Stored data entries »
——
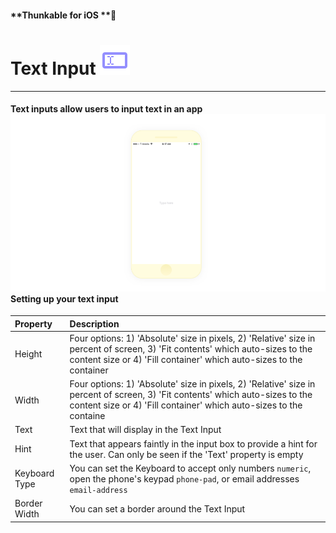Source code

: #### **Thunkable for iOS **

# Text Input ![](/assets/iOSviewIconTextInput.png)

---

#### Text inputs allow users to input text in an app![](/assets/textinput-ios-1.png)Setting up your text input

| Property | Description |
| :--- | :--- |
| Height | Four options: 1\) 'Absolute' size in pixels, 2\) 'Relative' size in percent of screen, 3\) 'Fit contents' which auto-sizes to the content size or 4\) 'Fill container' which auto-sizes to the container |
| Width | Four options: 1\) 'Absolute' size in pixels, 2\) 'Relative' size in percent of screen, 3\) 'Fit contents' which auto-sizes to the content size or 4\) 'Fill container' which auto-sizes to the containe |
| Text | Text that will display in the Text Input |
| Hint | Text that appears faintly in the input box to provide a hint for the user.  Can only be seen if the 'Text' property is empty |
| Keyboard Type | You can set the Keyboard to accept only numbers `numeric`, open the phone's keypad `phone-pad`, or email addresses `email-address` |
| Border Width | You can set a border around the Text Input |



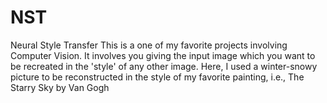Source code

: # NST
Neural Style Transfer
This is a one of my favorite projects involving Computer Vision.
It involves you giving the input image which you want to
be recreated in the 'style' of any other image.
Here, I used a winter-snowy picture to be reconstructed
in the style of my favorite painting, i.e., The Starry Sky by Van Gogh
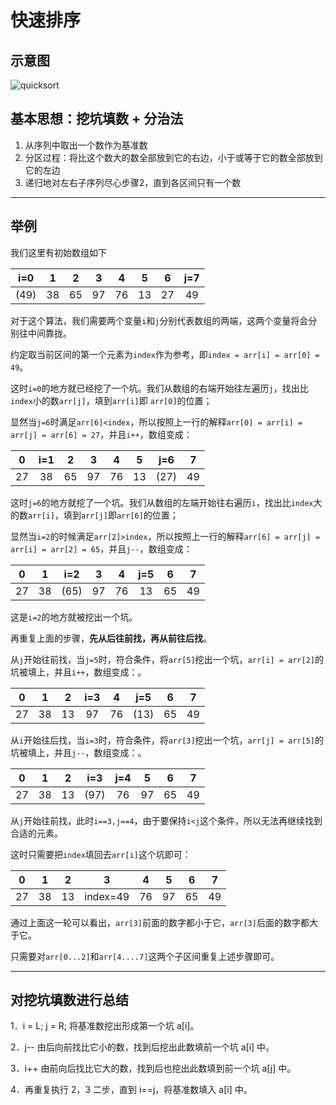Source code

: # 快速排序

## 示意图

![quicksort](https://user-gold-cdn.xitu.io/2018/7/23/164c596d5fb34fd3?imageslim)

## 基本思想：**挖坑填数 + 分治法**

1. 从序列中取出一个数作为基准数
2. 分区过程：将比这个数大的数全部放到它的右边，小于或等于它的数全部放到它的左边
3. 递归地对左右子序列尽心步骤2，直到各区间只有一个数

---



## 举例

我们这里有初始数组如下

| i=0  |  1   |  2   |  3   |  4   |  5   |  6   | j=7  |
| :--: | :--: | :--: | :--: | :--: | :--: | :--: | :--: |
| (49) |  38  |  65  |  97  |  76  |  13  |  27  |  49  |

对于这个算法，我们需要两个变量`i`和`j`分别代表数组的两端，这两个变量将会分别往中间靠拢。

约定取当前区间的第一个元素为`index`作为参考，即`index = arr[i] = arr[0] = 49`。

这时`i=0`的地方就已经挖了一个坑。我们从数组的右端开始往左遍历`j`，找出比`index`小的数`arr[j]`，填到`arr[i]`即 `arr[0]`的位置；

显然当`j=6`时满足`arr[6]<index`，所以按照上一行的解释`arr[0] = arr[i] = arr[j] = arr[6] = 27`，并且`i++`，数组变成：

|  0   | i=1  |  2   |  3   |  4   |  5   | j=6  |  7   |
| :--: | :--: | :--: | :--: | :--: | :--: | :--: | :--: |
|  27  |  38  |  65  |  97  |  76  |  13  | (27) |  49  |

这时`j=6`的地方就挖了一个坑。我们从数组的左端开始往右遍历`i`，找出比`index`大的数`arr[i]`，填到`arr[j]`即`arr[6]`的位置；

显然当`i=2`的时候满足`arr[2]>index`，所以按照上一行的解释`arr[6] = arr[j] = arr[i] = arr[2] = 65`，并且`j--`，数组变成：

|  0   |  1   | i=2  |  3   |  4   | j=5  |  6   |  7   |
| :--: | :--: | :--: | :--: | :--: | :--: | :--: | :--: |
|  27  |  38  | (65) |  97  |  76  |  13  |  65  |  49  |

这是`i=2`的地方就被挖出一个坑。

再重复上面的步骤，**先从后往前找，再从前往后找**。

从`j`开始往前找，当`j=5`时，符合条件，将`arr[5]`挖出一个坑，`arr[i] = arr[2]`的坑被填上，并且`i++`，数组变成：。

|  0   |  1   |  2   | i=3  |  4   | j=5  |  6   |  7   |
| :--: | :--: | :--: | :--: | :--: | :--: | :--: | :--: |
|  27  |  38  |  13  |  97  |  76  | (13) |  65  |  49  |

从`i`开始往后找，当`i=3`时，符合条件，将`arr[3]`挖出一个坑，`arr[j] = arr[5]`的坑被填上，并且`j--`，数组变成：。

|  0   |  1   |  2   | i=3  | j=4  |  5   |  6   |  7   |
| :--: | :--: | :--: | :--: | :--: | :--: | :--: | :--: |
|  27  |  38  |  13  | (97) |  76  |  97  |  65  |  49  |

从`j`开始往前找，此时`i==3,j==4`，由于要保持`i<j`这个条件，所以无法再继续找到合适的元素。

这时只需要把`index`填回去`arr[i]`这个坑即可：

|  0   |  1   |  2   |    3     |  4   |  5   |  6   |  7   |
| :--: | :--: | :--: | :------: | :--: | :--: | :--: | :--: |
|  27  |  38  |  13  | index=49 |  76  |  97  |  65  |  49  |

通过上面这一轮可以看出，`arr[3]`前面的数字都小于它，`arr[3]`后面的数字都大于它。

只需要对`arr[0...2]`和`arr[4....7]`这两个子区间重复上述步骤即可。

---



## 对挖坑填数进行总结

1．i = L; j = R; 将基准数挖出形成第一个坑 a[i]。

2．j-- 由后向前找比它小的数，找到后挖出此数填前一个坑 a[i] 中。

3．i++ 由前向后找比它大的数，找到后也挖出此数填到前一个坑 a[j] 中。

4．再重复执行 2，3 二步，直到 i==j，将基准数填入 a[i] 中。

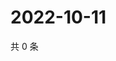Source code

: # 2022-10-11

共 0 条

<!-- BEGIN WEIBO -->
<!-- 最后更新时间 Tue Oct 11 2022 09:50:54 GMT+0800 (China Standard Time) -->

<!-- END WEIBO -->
——
Starting at the line that contains "<!-- 最后更新时间 Tue", copy each line through the last one in the records, exactly, and output nothing else.

<!-- 最后更新时间 Tue Oct 11 2022 09:50:54 GMT+0800 (China Standard Time) -->

<!-- END WEIBO -->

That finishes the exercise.